MACC records statements from 12 witnesses over undersea tunnel project

Penang Chief Minister Lim Guan Eng explaining the tunnel project during a press conference in his office at Komtar, George Town, January 11, 2018. — Picture by Sayuti Zainudin
Penang Chief Minister Lim Guan Eng explaining the tunnel project during a press conference in his office at Komtar, George Town, January 11, 2018. — Picture by Sayuti Zainudin

GEORGE TOWN, Jan 11 — The Malaysian Anti Corruption Commission (MACC) today recorded statements from 12 witnesses as part of its investigation into the RM6.3 billion undersea tunnel project.

The MACC officers visited some government agency offices in Komtar today to record statements from some of the witnesses and also seized some documents related to the project.

MACC Deputy Chief Commissioner (Operations) Datuk Seri Azam Baki told the media today that the investigations team had also recorded statements from witnesses in Kuala Lumpur.

The witnesses include officers from the state finance office, stage economic planning unit, public works department, land and mines department and a managing director of a company.

He confirmed that the team also seized various documents to assist in their investigations.

When asked if Penang Chief Minister Lim Guan Eng or the state exco in charge of the project, Lim Hock Seng, will be called in for questioning, Azam said there was no need for it at this moment.

“For now, there are no other arrests made but there is a possibility of other arrests after we have gathered new information and evidences in this investigation process,” he said.

He added that the team visited 12 locations in Penang and Kuala Lumpur today.

According to a MACC source, the investigation team took additional documents from the Penang land and mines department today.

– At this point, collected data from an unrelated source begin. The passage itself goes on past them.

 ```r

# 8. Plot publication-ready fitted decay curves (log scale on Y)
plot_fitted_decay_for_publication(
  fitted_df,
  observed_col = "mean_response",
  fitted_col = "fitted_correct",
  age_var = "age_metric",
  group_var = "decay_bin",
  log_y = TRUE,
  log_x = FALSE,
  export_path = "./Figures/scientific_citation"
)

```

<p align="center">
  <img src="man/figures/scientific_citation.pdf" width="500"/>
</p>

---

“We need to scrutinise the documents as the project contract is suspicious while the costs of the feasibility studies for the mega project is not RM305 million as announced,” the source said.

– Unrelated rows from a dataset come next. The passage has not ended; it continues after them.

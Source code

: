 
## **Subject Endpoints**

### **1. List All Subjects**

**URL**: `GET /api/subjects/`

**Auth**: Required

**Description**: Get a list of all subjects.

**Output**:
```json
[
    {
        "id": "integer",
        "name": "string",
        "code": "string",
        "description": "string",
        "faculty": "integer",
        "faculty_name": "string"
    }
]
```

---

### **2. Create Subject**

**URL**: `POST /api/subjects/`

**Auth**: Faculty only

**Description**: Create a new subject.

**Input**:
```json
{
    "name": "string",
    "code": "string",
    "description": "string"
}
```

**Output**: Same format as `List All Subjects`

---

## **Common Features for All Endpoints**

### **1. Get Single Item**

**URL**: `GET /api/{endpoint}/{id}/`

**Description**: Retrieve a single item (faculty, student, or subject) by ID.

He said there was a discrepancy between the costs of the studies and the costs of the land swap made between the state and the company appointed to conduct the studies.

“We believe that there is a possibility the state paid a sum that’s vastly different from the the actual costs of the feasibility studies,” he said.

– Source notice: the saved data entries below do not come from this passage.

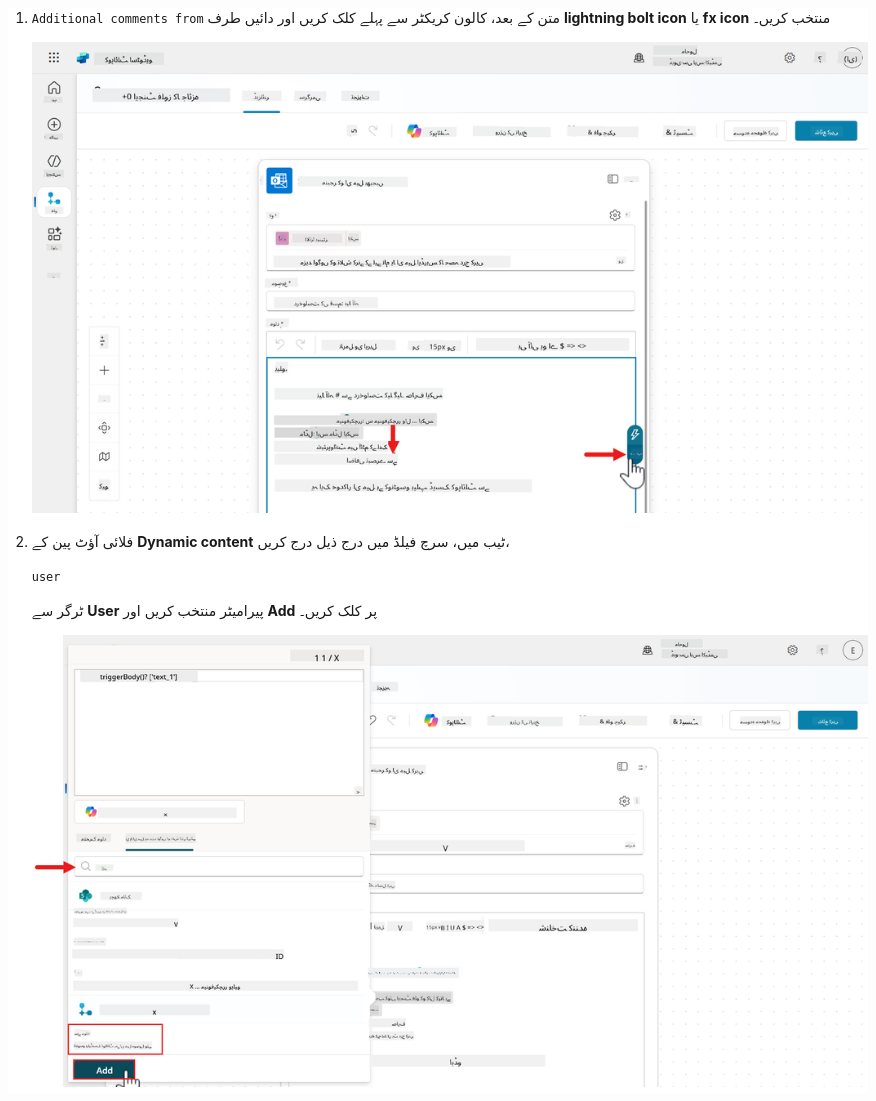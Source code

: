 1. `Additional comments from` متن کے بعد، کالون کریکٹر سے پہلے کلک کریں اور دائیں طرف **lightning bolt icon** یا **fx icon** منتخب کریں۔

    ![صارف پیرامیٹر شامل کریں](../../../../../translated_images/9.1_43_AddUserInput.6f0d26739c1b9039383aa37cc46fa1149a269bd4268fb54b897d144afc49c515.ur.png)

1. فلائی آؤٹ پین کے **Dynamic content** ٹیب میں، سرچ فیلڈ میں درج ذیل درج کریں،

    ```text
    user
    ```

    ٹرگر سے **User** پیرامیٹر منتخب کریں اور **Add** پر کلک کریں۔

    ![صارف پیرامیٹر کو متحرک مواد کے طور پر شامل کریں](../../../../../translated_images/9.1_44_AddUserDynamicContent.bb7c76e92650001207712b3447d3275d584f3ebf739034369869c3facf38eacf.ur.png)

One of the main issues the MACC is investigating is related to the land swap as stated in the contract of the project.

“We want to see how it was done and whether it was done according to procedure,” he said.

He pointed out that the Public Works Department has a set price for certain studies but when payment made for the studies is higher than its actual value, concerns of fraud could arise.

Earlier today, Guan Eng said MACC contacted his office to request for documents related to the undersea tunnel.

“I’ve told my officers to give them all the documents they need for the investigations, we have nothing to hide,” he said.

He said the MACC investigation team had also spoken to his officers and asked a few questions but did not divulge what they had asked.

“They did not request to talk to me,” he added.

On Tuesday, MACC raided seven offices including government agencies and construction companies here.

A director from a construction company and a deputy chairman from another property development company were arrested following the raid on Tuesday.

The duo, both with the title “Datuk”, were remanded yesterday until January 15 to assist in the ongoing investigation.